Do que vê e do que é visto.

Tenho-o no colo como quem segura uma convicção peregrina. Estamos na praia e não nos estranhamos. Terá sido essa a justificação para todos os regressos, sei-o com uma clarividência que ainda agora me surpreende. O toque importa. Que me toque o rosto, me abrace, e me beije, importa. A intimidade exige presença de corpo. O que couber na tal comunhão de habitação e de mesa e que define quem é da casa e quem é estrangeiro. Olhamo-nos atentos.
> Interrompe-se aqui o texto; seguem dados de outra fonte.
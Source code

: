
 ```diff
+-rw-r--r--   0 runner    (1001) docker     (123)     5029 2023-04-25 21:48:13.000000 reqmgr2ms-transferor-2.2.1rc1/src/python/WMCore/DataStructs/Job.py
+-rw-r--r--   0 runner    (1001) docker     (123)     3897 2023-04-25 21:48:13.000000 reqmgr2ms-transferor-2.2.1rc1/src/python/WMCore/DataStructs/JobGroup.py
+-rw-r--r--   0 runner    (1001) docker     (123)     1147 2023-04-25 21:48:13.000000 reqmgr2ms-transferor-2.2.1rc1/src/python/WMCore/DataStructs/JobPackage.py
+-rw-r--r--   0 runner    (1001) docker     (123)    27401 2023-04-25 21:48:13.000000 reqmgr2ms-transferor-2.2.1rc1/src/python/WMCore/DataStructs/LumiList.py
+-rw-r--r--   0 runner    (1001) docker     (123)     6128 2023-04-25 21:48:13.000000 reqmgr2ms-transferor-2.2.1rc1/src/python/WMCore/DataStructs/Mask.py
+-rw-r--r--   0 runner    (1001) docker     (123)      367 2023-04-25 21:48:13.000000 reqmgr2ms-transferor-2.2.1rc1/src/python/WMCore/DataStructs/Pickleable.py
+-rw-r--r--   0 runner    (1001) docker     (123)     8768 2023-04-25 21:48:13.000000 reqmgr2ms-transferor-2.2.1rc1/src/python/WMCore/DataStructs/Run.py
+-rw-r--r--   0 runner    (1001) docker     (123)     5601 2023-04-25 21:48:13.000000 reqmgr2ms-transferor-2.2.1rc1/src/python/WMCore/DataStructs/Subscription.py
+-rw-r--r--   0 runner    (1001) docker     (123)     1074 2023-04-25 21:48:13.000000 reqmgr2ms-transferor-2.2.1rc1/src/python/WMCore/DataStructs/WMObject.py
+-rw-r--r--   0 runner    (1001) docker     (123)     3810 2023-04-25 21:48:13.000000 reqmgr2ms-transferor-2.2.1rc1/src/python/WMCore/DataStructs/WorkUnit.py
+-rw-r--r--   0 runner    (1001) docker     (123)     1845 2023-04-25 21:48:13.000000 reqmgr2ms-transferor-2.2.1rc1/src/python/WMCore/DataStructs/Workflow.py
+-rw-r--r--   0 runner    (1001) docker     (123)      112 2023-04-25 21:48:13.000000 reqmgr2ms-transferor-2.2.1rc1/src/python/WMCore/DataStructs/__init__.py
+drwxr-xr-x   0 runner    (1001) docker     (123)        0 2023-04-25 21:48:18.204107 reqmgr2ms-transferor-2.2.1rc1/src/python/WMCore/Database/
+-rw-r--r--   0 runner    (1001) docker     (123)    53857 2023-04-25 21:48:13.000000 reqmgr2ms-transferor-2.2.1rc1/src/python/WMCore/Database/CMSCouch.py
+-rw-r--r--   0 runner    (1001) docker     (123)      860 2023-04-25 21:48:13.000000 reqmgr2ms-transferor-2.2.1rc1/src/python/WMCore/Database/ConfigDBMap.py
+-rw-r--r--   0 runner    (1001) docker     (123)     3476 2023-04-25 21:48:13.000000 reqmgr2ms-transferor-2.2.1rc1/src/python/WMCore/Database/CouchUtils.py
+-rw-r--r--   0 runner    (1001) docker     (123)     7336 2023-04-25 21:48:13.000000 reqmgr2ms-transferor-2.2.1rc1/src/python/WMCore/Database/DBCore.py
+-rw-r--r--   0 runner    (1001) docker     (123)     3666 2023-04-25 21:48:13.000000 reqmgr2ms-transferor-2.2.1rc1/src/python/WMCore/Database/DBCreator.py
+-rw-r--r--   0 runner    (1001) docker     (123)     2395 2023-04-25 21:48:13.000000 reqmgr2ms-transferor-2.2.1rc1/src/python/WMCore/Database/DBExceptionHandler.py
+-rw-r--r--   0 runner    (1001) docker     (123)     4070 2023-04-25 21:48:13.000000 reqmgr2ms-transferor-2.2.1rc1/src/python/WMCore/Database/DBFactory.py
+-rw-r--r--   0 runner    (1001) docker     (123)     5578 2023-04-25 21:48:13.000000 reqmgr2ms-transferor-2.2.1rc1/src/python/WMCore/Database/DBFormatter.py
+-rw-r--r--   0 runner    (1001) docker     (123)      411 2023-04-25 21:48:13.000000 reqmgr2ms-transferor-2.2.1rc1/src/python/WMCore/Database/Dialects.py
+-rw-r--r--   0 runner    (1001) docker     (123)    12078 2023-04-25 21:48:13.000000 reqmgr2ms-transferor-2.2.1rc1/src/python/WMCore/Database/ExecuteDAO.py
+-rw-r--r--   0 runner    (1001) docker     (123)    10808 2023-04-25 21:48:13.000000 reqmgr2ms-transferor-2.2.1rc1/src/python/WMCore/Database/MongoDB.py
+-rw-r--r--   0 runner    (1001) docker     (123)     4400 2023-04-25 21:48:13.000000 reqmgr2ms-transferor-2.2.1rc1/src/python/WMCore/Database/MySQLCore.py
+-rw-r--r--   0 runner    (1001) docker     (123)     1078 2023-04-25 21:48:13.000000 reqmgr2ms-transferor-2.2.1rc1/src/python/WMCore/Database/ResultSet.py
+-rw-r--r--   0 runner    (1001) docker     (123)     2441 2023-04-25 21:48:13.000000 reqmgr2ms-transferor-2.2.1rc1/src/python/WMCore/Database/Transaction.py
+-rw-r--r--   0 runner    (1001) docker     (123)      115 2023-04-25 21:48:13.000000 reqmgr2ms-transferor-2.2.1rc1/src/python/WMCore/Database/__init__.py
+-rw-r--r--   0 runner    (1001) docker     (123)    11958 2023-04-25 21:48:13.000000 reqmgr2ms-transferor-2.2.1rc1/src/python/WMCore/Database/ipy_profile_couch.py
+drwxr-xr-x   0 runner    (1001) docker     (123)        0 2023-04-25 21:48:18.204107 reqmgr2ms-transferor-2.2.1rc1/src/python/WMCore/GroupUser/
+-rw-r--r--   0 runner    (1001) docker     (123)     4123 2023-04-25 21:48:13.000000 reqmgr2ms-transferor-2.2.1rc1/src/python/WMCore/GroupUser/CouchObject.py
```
Somos uma feição diante de outra feição, dois lugares cruzados num hiato de tempo e com consciências díspares sobre o mesmo. Ele, sem saber distinguir o hoje de ontem, sem notar sequer que o tempo passa e que tudo lhe é possível. Eu, tão consciente que corre e não espera por ninguém, e tão aflitivamente detida nesse paradoxo inclemente. Tanto quero conhecer em quem se tornará como quero que tudo lhe seja mistério e a sua voz não se altere. Ao meu colo, toca-me o cabelo, as orelhas, as bochechas, o nariz, a boca. E depois, pára. Olha-me. Sorri muito como quem descobriu um segredo. Aponta para os meus olhos. Toca-me com o indicador nos óculos de sol, que levo postos. Diz “praia! praia!”. O que vê é mais do que é visto. Os meus olhos reflectem-lhe lugares, mas são os seus que lhes dão vida.